Roasted carrots: preheat oven to 400 degrees. Toss together 1 ½ lbs carrots, peeled and cut into large chunks, olive oil to coat, several sprigs fresh thyme, and salt and black pepper to taste. Spread the carrots in a single layer on a rimmed baking sheet. Roast until golden and tender, about 1 hour.
Spanish omelet: heat ½ cup olive oil in a 8 to 10 inch skillet. Add 1 cup peeled thinly sliced potatoes. Turn them constantly until well coated with the oil. Reduce the heat and turn them occasionally, about 20 minutes. Meanwhile, heat in a large heavy skillet: 2 tbsp olive oil, add and cook about 5 minutes ½ cup thinly sliced onion and ½ cup julienned strips bell pepper. Add 1 minced garlic clove, 1/3 cup chopped peeled , seeded, and drained tomato, and salt and black pepper to taste. Continue to cook about 15 minutes. Add the potatoes to the onion mixture and keep hot. Beat 8 eggs with a fork, add ½ tsp salt and a pinch of black pepper. Melt 1 tbsp butter in an 8 to 10 inch skillet over medium high heat. For each omelet pour in ½ cup of the egg mixture. Add about 2 tbsp of the vegetable filling for each one. Also top each omelet with 2 additonal tbsp of the vegetable filling. Serves 4.

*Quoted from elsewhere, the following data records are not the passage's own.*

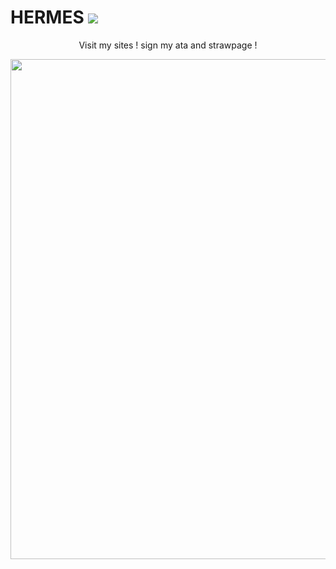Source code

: # HERMES ![](https://i.postimg.cc/sXDT0jG7/3dgifmaker09623.gif)

<div align="center">

Visit my sites ! sign my ata and strawpage ! 
<div align="center">

<img src="https://i.postimg.cc/nh3jGnx6/3dgifmaker53681.gif" width="800" height="800">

Salsa Fresca: combine in a medium bowl: ½ small sweet or red onion finely chopped, rinsed and drained, 2 tsbp fresh lime juice, 2 large ripe tomatoes seeded and finely chopped, ¼ to ½ cup chopped cilantro, 3 to 5 jalapeno peppers (or to taste) seeded and minced, also optional 6 radishes, finely minced and 1 medium garlic clove finely minced. Stir together well and season with ¼ tsp salt or to taste.